Laghi più accessibili e variazioni della domanda

Nel complesso, il segmento lacustre si conferma la scelta più conveniente per gli acquirenti, anche se spicca l’eccezione rappresentata dallo storico borgo di Cernobbio. Questa località supera il milione di euro e si colloca su un valore medio di 1.018.000 euro, distanziando chiaramente i comuni vicini.

Stresa e Bellagio conservano quotazioni stabili intorno ai 775.000 euro, mentre chi compra può orientarsi verso contesti più accessibili come Varenna, che richiede circa 514.000 euro medi. Il risparmio cresce ulteriormente a Riva del Garda, con 470.000 euro, e si conclude con Sirmione, che chiude il comparto a 445.000 euro complessivi.

Negli ultimi dodici mesi, la domanda ha registrato variazioni percentuali rilevanti, con aumenti molto marcati a Porto Rotondo, che sale del 17,3%, e a Senigallia, che cresce del 14,7%. Porto Cervo conferma una dinamica positiva con un incremento dell’8,7%, mentre Capri perde il 13%, Portofino l’11% e Forte dei Marmi il 9,5%.

I mercati dei laghi mostrano una pressione della domanda più contenuta: solo Riva del Garda cresce del 2,3%, mentre Stresa mantiene una sostanziale stabilità con un +0,5%. I cali colpiscono soprattutto Varenna, che scende del 26,4%, Bellagio, con il 13,7%, Cernobbio, con l’8,7%, e infine Sirmione, con l’1,5%.

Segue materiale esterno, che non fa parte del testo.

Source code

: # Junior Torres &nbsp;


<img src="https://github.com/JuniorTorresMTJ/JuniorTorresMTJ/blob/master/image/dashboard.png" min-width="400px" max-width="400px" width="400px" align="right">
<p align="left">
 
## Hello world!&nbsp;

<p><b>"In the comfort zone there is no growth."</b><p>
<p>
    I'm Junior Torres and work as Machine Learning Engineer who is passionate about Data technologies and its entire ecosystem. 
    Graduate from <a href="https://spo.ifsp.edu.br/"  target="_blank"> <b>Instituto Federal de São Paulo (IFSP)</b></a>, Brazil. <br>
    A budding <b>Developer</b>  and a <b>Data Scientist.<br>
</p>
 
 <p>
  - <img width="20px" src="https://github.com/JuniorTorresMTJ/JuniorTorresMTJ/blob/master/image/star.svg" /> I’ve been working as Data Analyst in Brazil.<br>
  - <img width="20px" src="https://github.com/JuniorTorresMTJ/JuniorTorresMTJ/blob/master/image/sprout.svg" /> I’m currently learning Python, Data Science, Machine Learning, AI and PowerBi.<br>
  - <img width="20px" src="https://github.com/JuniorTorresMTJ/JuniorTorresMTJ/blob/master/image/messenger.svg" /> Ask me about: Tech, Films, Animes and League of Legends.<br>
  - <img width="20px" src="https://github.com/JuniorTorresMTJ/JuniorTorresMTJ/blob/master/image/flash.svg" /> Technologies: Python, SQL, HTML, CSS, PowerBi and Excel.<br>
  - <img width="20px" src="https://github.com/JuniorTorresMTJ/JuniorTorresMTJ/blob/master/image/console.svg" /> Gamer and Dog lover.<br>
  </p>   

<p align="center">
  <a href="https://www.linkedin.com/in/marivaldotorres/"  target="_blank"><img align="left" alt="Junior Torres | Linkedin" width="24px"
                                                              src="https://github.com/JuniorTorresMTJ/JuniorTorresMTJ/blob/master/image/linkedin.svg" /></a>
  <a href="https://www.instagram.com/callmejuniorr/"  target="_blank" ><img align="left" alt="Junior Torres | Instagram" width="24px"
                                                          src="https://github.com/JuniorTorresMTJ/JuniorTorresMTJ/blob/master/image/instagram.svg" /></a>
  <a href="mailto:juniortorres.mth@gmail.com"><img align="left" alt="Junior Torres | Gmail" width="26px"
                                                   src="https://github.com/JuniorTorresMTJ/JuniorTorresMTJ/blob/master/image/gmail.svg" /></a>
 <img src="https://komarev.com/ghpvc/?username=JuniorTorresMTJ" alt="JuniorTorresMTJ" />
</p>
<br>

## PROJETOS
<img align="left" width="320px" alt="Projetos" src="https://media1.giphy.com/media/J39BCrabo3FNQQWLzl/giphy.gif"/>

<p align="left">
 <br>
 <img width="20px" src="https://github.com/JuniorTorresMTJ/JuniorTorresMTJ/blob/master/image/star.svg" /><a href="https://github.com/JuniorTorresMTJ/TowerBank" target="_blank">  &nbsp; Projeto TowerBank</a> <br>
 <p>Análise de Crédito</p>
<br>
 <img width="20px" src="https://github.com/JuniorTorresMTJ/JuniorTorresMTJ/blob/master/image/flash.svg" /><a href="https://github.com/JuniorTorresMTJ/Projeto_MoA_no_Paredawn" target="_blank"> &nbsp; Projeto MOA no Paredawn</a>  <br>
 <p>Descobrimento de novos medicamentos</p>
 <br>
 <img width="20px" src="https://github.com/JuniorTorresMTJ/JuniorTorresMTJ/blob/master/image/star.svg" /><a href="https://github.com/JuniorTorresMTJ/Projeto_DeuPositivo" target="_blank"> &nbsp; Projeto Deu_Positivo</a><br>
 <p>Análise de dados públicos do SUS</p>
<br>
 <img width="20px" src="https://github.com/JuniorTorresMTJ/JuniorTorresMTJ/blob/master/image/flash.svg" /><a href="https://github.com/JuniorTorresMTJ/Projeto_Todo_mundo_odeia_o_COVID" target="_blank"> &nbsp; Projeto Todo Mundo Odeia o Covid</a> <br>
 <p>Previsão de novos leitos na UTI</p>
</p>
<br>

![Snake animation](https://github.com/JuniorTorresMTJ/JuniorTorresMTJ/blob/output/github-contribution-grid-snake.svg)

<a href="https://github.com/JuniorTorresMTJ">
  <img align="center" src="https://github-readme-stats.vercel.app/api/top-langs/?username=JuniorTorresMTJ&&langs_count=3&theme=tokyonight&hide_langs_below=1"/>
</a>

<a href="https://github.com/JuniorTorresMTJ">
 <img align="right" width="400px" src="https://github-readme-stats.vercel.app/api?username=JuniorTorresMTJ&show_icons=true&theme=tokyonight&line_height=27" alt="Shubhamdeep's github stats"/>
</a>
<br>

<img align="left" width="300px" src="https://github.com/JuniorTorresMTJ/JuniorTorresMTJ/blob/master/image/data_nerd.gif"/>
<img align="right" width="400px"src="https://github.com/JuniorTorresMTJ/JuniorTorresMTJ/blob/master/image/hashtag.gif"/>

Anche la montagna registra una contrazione diffusa, fatta eccezione per il forte slancio di Madonna di Campiglio, che cresce del 22% su base annua. Courmayeur sale in misura più contenuta con un +3%, mentre le altre località arretrano gradualmente, dal -1,1% di Ortisei fino al -12,8% di Bormio.

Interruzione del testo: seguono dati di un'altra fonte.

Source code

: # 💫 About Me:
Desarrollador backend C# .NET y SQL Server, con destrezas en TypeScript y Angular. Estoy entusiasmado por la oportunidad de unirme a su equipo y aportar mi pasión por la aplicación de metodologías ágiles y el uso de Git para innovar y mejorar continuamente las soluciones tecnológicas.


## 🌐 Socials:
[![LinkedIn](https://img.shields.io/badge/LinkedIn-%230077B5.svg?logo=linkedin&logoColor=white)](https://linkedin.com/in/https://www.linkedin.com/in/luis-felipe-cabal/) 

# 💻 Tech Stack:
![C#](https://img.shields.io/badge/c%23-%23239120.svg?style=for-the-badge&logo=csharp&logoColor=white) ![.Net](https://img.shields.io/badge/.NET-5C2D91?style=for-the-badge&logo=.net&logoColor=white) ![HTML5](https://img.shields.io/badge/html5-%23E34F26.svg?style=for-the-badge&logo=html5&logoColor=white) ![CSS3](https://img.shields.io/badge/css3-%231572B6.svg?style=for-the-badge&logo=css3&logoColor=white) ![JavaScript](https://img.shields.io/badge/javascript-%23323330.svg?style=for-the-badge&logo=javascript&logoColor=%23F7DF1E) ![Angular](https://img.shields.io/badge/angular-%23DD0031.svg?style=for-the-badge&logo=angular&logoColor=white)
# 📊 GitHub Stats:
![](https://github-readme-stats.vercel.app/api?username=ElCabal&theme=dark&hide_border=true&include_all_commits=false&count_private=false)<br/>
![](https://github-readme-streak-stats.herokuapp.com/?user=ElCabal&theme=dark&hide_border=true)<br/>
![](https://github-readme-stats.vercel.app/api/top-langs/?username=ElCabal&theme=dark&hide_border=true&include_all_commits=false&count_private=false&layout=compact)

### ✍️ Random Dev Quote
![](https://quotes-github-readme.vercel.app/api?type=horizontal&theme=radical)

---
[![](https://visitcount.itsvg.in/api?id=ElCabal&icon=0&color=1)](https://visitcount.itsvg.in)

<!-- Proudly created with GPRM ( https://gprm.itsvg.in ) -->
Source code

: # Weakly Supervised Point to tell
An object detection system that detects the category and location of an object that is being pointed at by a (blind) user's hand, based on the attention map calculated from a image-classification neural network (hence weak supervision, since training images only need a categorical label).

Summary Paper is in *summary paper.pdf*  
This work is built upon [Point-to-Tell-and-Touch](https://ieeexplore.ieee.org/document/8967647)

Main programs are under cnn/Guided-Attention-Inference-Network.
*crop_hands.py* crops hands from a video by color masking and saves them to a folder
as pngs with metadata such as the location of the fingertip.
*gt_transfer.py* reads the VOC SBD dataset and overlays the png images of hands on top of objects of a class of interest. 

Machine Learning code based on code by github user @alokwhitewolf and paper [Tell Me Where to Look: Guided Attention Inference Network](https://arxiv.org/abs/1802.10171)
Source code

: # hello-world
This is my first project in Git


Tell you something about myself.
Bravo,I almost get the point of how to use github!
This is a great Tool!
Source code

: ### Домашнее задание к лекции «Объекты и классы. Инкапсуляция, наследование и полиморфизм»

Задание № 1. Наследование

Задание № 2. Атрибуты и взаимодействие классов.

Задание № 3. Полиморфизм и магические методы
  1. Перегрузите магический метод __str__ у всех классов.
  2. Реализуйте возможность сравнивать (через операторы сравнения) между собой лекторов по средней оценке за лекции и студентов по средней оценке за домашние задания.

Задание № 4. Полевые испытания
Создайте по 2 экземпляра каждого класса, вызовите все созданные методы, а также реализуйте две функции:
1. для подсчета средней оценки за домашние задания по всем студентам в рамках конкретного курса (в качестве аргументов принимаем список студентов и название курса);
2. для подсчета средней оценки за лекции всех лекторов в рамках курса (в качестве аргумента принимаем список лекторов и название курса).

Metrature e immobili più richiesti

Forte dei Marmi richiama capitali orientati verso immobili di ampia metratura, perché oltre il 50% delle richieste riguarda case con più di cinque locali. Al contrario, chi cerca casa preferisce i classici trilocali a Porto Ercole, con il 31,5% delle richieste, e nella marchigiana Senigallia, con il 28,2%.

La Sardegna concentra invece l’interesse sui bilocali, intercettando il 25% delle ricerche a Porto Cervo e addirittura il 44% nella vicina Porto Rotondo. Portofino, invece, si conferma la meta ideale per chi cerca monolocali, che rappresentano il 40,7% delle richieste dell’intero mercato locale.

Il trilocale guida le preferenze nelle località alpine, sia per la compravendita a Bormio, con il 32,3%, e a Cortina, con il 23,4%, sia per la locazione a Ortisei, con il 26,6%, e a Courmayeur, con il 22%. Madonna di Campiglio rompe questo schema e mette in evidenza una preferenza per i monolocali al 28,3%, mentre a Breuil-Cervinia prevalgono i bilocali con il 34,7%.

Il trilocale si impone come soluzione più richiesta anche sui laghi italiani, coprendo una quota di mercato che va dal 23,7% di Stresa al 39% di Bellagio. Sirmione interrompe questa uniformità e registra una preferenza per i bilocali in vendita, che raggiungono il 34,3% delle richieste complessive.